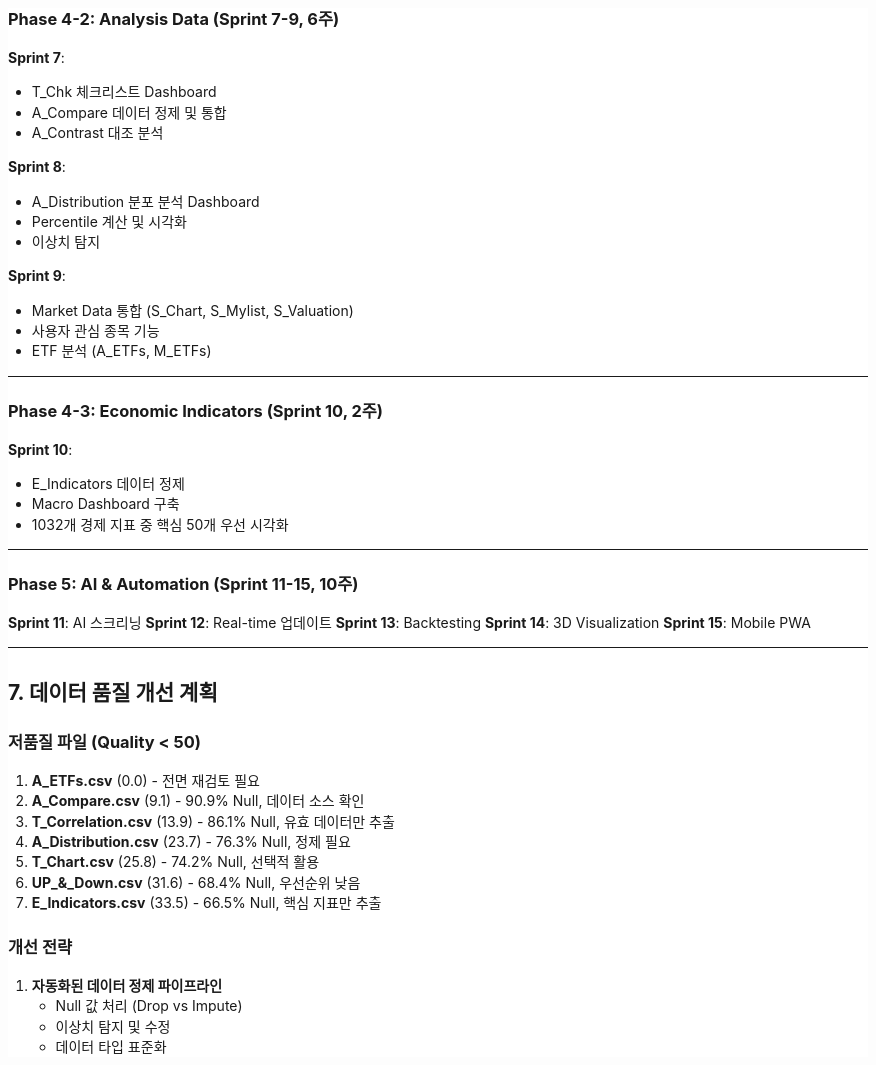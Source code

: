 
### Phase 4-2: Analysis Data (Sprint 7-9, 6주)
**Sprint 7**:
- T_Chk 체크리스트 Dashboard
- A_Compare 데이터 정제 및 통합
- A_Contrast 대조 분석

**Sprint 8**:
- A_Distribution 분포 분석 Dashboard
- Percentile 계산 및 시각화
- 이상치 탐지

**Sprint 9**:
- Market Data 통합 (S_Chart, S_Mylist, S_Valuation)
- 사용자 관심 종목 기능
- ETF 분석 (A_ETFs, M_ETFs)

---

### Phase 4-3: Economic Indicators (Sprint 10, 2주)
**Sprint 10**:
- E_Indicators 데이터 정제
- Macro Dashboard 구축
- 1032개 경제 지표 중 핵심 50개 우선 시각화

---

### Phase 5: AI & Automation (Sprint 11-15, 10주)
**Sprint 11**: AI 스크리닝
**Sprint 12**: Real-time 업데이트
**Sprint 13**: Backtesting
**Sprint 14**: 3D Visualization
**Sprint 15**: Mobile PWA

---

## 7. 데이터 품질 개선 계획

### 저품질 파일 (Quality < 50)
1. **A_ETFs.csv** (0.0) - 전면 재검토 필요
2. **A_Compare.csv** (9.1) - 90.9% Null, 데이터 소스 확인
3. **T_Correlation.csv** (13.9) - 86.1% Null, 유효 데이터만 추출
4. **A_Distribution.csv** (23.7) - 76.3% Null, 정제 필요
5. **T_Chart.csv** (25.8) - 74.2% Null, 선택적 활용
6. **UP_&_Down.csv** (31.6) - 68.4% Null, 우선순위 낮음
7. **E_Indicators.csv** (33.5) - 66.5% Null, 핵심 지표만 추출

### 개선 전략
1. **자동화된 데이터 정제 파이프라인**
   - Null 값 처리 (Drop vs Impute)
   - 이상치 탐지 및 수정
   - 데이터 타입 표준화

━━━━━━━━━━━━━━━━

• [YOUR OBJECTIVE]:
Among the entries above, the line containing "- Macro Dashboard 구축", the line containing "### 저품질 파일 (Quality < 50)", and all lines between them are to be restated word for word; nothing else belongs in the reply.

• [RESPONSE BOX]:
- Macro Dashboard 구축
- 1032개 경제 지표 중 핵심 50개 우선 시각화

---

### Phase 5: AI & Automation (Sprint 11-15, 10주)
**Sprint 11**: AI 스크리닝
**Sprint 12**: Real-time 업데이트
**Sprint 13**: Backtesting
**Sprint 14**: 3D Visualization
**Sprint 15**: Mobile PWA

---

## 7. 데이터 품질 개선 계획

### 저품질 파일 (Quality < 50)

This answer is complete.